- How to complete this task -
Please report, as a single number, how many lines in the entries include the string "TOPS".

===

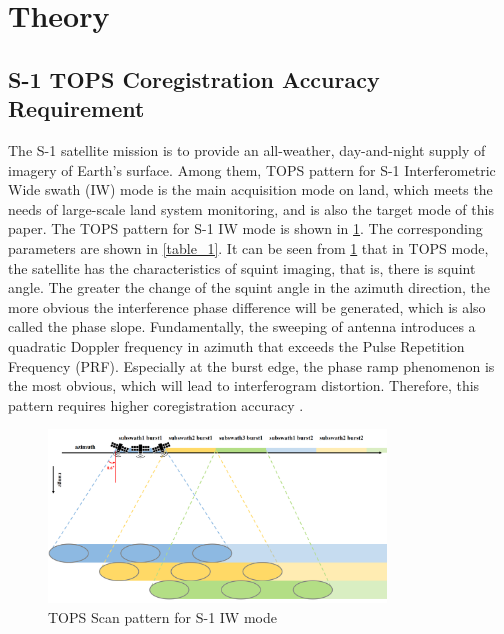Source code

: \documentclass[preprint, authoryear]{elsarticle}
\begin{document}
\section{Theory}
\label{sec:2}

\subsection{S-1 TOPS Coregistration Accuracy Requirement}
The S-1 satellite mission is to provide an all-weather, day-and-night supply of imagery of Earth’s surface. Among them, TOPS pattern for S-1 Interferometric Wide swath (IW) mode is the main acquisition mode on land, which meets the needs of large-scale land system monitoring, and is also the target mode of this paper. The TOPS pattern for S-1 IW mode is shown in \ref{fig_1}. The corresponding parameters are shown in \ref{table_1}. It can be seen from \ref{fig_1} that in TOPS mode, the satellite has the characteristics of squint imaging, that is, there is squint angle. The greater the change of the squint angle in the azimuth direction, the more obvious the interference phase difference will be generated, which is also called the phase slope. Fundamentally, the sweeping of antenna introduces a quadratic Doppler frequency in azimuth that exceeds the Pulse Repetition Frequency (PRF). Especially at the burst edge, the phase ramp phenomenon is the most obvious, which will lead to interferogram distortion. Therefore, this pattern requires higher coregistration accuracy \cite{Interferometry_with_TOPS:_coregistration_and_azimuth_shifts}. \par

\begin{figure}
	\centering 
	\includegraphics[width=0.8\textwidth]{figure/TOPS Scan pattern for S-1 IW mode.png}	
	\caption{TOPS Scan pattern for S-1 IW mode} 
	\label{fig_1}%
\end{figure}
\end{document}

===

- Completed task -
4